Thursday, April 10, 2014

Easter --- and sinners in the hands of an angry god

One of my great-uncles, older by some 40 years than my maternal grandmother, was named Jonathan Edwards Brown. Uncle Jonathan died in 1897 at the age of 59, so I don't remember him. And family historians rarely get the name quite right, dropping the "s" from Edwards, thereby obscuring the fact Great-Grandfather Joseph, a fierce old Presbyterian, named his second son after a favorite preacher, Jonathan Edwards.

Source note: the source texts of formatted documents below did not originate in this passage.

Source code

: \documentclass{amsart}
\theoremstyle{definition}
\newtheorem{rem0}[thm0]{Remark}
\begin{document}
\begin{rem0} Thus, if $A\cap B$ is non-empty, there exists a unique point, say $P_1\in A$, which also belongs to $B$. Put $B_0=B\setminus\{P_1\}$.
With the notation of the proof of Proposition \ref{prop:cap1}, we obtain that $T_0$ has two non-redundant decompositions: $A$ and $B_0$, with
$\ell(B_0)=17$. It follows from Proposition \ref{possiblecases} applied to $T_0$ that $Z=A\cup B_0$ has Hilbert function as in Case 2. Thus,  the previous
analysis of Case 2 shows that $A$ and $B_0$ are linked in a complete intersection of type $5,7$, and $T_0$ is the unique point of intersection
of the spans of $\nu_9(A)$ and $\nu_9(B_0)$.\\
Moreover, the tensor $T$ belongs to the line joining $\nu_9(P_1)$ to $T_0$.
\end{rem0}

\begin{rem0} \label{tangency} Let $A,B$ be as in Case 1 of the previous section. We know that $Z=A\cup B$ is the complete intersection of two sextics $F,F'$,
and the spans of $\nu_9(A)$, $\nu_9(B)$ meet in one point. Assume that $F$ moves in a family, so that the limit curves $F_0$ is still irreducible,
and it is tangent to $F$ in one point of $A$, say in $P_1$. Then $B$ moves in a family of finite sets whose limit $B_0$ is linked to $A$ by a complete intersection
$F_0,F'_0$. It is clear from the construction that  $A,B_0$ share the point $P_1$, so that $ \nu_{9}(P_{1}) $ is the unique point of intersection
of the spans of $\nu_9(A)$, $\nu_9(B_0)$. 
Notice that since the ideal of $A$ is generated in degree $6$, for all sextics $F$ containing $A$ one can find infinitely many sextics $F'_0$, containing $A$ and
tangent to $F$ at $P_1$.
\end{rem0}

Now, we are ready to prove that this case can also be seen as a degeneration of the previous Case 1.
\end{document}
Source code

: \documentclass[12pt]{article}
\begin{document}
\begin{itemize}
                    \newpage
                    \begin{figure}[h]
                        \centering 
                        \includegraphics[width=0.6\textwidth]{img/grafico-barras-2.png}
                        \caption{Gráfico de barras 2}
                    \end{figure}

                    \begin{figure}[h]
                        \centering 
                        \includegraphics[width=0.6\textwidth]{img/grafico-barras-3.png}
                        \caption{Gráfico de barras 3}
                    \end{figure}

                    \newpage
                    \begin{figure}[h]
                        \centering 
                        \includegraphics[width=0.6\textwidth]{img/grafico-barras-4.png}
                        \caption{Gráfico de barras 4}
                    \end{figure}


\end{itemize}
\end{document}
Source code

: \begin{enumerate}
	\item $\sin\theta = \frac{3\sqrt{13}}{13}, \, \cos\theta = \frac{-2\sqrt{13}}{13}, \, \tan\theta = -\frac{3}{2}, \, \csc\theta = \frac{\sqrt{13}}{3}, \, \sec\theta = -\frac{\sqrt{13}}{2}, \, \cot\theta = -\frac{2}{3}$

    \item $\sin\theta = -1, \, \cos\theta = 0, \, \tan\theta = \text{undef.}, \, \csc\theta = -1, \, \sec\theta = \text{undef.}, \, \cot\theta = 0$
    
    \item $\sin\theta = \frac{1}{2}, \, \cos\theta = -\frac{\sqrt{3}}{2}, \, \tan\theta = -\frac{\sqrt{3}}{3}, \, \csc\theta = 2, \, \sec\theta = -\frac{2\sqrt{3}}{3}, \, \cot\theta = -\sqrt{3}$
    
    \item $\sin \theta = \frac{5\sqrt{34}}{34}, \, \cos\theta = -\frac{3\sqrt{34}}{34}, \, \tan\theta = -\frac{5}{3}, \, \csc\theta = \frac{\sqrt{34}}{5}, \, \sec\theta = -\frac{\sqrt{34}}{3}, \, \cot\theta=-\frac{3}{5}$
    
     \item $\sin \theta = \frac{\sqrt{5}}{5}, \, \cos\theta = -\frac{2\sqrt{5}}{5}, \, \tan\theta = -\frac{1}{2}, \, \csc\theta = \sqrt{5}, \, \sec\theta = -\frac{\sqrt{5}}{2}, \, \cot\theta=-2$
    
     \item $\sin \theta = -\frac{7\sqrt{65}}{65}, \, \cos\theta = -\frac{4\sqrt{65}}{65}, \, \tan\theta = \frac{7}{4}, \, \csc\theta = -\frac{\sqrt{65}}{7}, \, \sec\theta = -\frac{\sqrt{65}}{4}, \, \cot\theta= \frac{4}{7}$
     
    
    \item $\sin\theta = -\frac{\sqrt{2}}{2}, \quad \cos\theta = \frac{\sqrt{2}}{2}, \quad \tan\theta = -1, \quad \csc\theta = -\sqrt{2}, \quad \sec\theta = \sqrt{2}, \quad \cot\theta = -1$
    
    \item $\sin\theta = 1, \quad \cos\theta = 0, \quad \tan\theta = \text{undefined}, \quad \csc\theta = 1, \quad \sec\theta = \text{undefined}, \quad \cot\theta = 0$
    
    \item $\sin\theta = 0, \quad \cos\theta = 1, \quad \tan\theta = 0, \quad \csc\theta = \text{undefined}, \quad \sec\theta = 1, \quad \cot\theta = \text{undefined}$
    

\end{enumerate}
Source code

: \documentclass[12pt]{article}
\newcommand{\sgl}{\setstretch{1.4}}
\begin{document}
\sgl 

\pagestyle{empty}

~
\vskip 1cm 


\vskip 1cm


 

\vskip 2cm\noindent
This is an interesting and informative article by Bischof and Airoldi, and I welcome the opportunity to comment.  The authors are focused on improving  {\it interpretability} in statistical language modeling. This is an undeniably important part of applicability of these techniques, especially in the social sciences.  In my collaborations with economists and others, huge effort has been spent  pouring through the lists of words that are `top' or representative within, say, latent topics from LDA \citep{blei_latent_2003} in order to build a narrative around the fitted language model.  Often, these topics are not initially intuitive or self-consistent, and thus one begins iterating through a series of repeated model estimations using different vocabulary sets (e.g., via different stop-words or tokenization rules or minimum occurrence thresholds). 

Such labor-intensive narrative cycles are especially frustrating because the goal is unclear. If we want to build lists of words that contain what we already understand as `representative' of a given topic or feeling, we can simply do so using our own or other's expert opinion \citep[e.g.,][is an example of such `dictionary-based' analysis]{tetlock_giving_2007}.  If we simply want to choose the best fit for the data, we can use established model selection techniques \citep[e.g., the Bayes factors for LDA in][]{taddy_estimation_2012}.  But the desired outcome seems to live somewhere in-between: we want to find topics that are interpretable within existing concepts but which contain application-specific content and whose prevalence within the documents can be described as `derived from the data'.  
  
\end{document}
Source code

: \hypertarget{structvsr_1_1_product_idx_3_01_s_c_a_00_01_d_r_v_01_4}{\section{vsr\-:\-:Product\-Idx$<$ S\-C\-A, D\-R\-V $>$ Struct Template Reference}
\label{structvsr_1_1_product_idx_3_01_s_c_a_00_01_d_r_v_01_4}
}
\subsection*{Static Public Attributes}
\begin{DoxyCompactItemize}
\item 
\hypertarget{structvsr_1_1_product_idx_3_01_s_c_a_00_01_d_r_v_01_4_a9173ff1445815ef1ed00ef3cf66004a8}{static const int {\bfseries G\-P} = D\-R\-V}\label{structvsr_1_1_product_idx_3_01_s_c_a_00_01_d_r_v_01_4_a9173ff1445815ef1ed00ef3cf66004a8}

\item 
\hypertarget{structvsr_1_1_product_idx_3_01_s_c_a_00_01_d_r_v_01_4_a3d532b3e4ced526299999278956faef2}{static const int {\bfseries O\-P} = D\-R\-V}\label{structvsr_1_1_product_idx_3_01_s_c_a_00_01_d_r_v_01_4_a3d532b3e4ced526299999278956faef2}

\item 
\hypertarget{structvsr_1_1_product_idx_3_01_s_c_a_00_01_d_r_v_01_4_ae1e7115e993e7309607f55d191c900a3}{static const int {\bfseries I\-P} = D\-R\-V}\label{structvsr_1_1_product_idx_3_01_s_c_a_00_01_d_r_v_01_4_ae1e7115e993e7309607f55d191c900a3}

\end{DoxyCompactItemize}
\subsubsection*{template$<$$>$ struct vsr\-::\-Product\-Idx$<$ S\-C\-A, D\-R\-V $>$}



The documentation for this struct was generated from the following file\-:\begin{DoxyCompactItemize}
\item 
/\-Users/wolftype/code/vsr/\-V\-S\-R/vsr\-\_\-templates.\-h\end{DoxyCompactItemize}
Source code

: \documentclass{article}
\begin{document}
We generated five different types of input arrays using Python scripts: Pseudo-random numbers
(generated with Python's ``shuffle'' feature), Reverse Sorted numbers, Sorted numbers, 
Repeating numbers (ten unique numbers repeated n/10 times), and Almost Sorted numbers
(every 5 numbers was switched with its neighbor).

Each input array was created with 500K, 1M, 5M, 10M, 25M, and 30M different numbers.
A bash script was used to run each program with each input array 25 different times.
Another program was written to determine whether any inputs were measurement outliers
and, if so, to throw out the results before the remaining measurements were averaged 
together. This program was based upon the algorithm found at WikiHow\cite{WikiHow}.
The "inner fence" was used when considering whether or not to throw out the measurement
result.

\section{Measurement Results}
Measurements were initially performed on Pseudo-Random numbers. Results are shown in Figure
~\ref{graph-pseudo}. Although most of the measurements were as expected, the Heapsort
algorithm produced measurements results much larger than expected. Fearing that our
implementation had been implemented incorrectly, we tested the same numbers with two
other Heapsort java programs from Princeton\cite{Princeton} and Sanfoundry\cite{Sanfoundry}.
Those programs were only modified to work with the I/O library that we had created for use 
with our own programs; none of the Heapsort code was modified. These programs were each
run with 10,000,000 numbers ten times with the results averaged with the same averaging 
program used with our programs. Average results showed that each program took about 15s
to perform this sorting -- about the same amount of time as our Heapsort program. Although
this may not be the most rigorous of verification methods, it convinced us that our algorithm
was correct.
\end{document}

Edwards (left), generally considered to be America's first great philosophical theologian and a man of soaring intellect, was among fathers of the Great Awakenings, firestorms of evangelical enthusiasm that swept New England, then other colonies and the frontier, commencing in the 1730s; his best-known sermon, a literary (and theological) classic, "Sinners in the Hands of an Angry God." 

Those great awakenings are in part at least responsible for the muddles 21st American Christians find themselves in --- the opening evangelical shots were fired in the name of an angry God, and the anger has survived.

I grew up, as did many in my generation, hearing much about that angry god (although not at home) --- mired in Old Testament vindictiveness that obscured New Testament grace --- a major reason why I don't believe in this incarnation of the divine, infinite and inexpressible.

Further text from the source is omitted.